• Your instructions
Every entry below should be printed exactly.

• Given records

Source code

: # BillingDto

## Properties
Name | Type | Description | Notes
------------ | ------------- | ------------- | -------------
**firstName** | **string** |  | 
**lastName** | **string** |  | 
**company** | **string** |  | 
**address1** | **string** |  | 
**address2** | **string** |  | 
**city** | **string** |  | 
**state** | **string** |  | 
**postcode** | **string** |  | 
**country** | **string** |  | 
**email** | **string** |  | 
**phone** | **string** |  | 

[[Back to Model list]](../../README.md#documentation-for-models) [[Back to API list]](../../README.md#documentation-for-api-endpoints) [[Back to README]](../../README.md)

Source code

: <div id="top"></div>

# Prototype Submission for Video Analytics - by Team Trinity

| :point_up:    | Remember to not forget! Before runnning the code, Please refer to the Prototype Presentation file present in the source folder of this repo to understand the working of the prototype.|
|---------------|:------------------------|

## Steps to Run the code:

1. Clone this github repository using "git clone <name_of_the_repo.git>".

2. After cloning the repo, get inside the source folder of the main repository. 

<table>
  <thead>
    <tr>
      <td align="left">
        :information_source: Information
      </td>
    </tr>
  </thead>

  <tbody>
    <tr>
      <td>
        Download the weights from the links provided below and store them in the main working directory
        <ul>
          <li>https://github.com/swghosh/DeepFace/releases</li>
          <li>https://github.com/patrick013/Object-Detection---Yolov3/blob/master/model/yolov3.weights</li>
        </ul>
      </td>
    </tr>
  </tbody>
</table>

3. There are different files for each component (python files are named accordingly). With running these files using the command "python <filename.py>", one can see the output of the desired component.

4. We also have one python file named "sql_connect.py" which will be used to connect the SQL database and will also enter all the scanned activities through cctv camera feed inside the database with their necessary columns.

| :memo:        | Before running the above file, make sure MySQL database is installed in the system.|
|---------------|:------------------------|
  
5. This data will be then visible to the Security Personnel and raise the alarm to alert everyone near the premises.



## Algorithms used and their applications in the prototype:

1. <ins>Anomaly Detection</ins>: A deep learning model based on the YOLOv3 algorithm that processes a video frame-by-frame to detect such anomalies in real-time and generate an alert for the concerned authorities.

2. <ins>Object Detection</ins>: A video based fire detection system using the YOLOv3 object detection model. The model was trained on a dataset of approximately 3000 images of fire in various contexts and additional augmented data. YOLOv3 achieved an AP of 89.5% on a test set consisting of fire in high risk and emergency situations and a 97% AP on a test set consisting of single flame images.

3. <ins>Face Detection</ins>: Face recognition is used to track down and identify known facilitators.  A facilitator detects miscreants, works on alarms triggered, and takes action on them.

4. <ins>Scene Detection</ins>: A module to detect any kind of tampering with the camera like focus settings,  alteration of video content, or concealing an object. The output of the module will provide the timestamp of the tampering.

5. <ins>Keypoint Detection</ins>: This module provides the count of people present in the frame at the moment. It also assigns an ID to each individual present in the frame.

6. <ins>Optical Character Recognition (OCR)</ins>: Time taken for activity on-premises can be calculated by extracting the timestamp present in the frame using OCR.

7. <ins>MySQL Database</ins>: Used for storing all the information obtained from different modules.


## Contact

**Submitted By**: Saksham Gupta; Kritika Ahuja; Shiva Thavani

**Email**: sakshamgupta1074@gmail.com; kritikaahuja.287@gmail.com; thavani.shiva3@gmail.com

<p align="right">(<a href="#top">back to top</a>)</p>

• Exercise answer
Source code

: # BillingDto

## Properties
Name | Type | Description | Notes
------------ | ------------- | ------------- | -------------
**firstName** | **string** |  | 
**lastName** | **string** |  | 
**company** | **string** |  | 
**address1** | **string** |  | 
**address2** | **string** |  | 
**city** | **string** |  | 
**state** | **string** |  | 
**postcode** | **string** |  | 
**country** | **string** |  | 
**email** | **string** |  | 
**phone** | **string** |  | 

[[Back to Model list]](../../README.md#documentation-for-models) [[Back to API list]](../../README.md#documentation-for-api-endpoints) [[Back to README]](../../README.md)

Source code

: <div id="top"></div>

# Prototype Submission for Video Analytics - by Team Trinity

| :point_up:    | Remember to not forget! Before runnning the code, Please refer to the Prototype Presentation file present in the source folder of this repo to understand the working of the prototype.|
|---------------|:------------------------|

## Steps to Run the code:

1. Clone this github repository using "git clone <name_of_the_repo.git>".

2. After cloning the repo, get inside the source folder of the main repository. 

<table>
  <thead>
    <tr>
      <td align="left">
        :information_source: Information
      </td>
    </tr>
  </thead>

  <tbody>
    <tr>
      <td>
        Download the weights from the links provided below and store them in the main working directory
        <ul>
          <li>https://github.com/swghosh/DeepFace/releases</li>
          <li>https://github.com/patrick013/Object-Detection---Yolov3/blob/master/model/yolov3.weights</li>
        </ul>
      </td>
    </tr>
  </tbody>
</table>

3. There are different files for each component (python files are named accordingly). With running these files using the command "python <filename.py>", one can see the output of the desired component.

4. We also have one python file named "sql_connect.py" which will be used to connect the SQL database and will also enter all the scanned activities through cctv camera feed inside the database with their necessary columns.

| :memo:        | Before running the above file, make sure MySQL database is installed in the system.|
|---------------|:------------------------|
  
5. This data will be then visible to the Security Personnel and raise the alarm to alert everyone near the premises.



## Algorithms used and their applications in the prototype:

1. <ins>Anomaly Detection</ins>: A deep learning model based on the YOLOv3 algorithm that processes a video frame-by-frame to detect such anomalies in real-time and generate an alert for the concerned authorities.

2. <ins>Object Detection</ins>: A video based fire detection system using the YOLOv3 object detection model. The model was trained on a dataset of approximately 3000 images of fire in various contexts and additional augmented data. YOLOv3 achieved an AP of 89.5% on a test set consisting of fire in high risk and emergency situations and a 97% AP on a test set consisting of single flame images.

3. <ins>Face Detection</ins>: Face recognition is used to track down and identify known facilitators.  A facilitator detects miscreants, works on alarms triggered, and takes action on them.

4. <ins>Scene Detection</ins>: A module to detect any kind of tampering with the camera like focus settings,  alteration of video content, or concealing an object. The output of the module will provide the timestamp of the tampering.

5. <ins>Keypoint Detection</ins>: This module provides the count of people present in the frame at the moment. It also assigns an ID to each individual present in the frame.

6. <ins>Optical Character Recognition (OCR)</ins>: Time taken for activity on-premises can be calculated by extracting the timestamp present in the frame using OCR.

7. <ins>MySQL Database</ins>: Used for storing all the information obtained from different modules.


## Contact

**Submitted By**: Saksham Gupta; Kritika Ahuja; Shiva Thavani

**Email**: sakshamgupta1074@gmail.com; kritikaahuja.287@gmail.com; thavani.shiva3@gmail.com

<p align="right">(<a href="#top">back to top</a>)</p>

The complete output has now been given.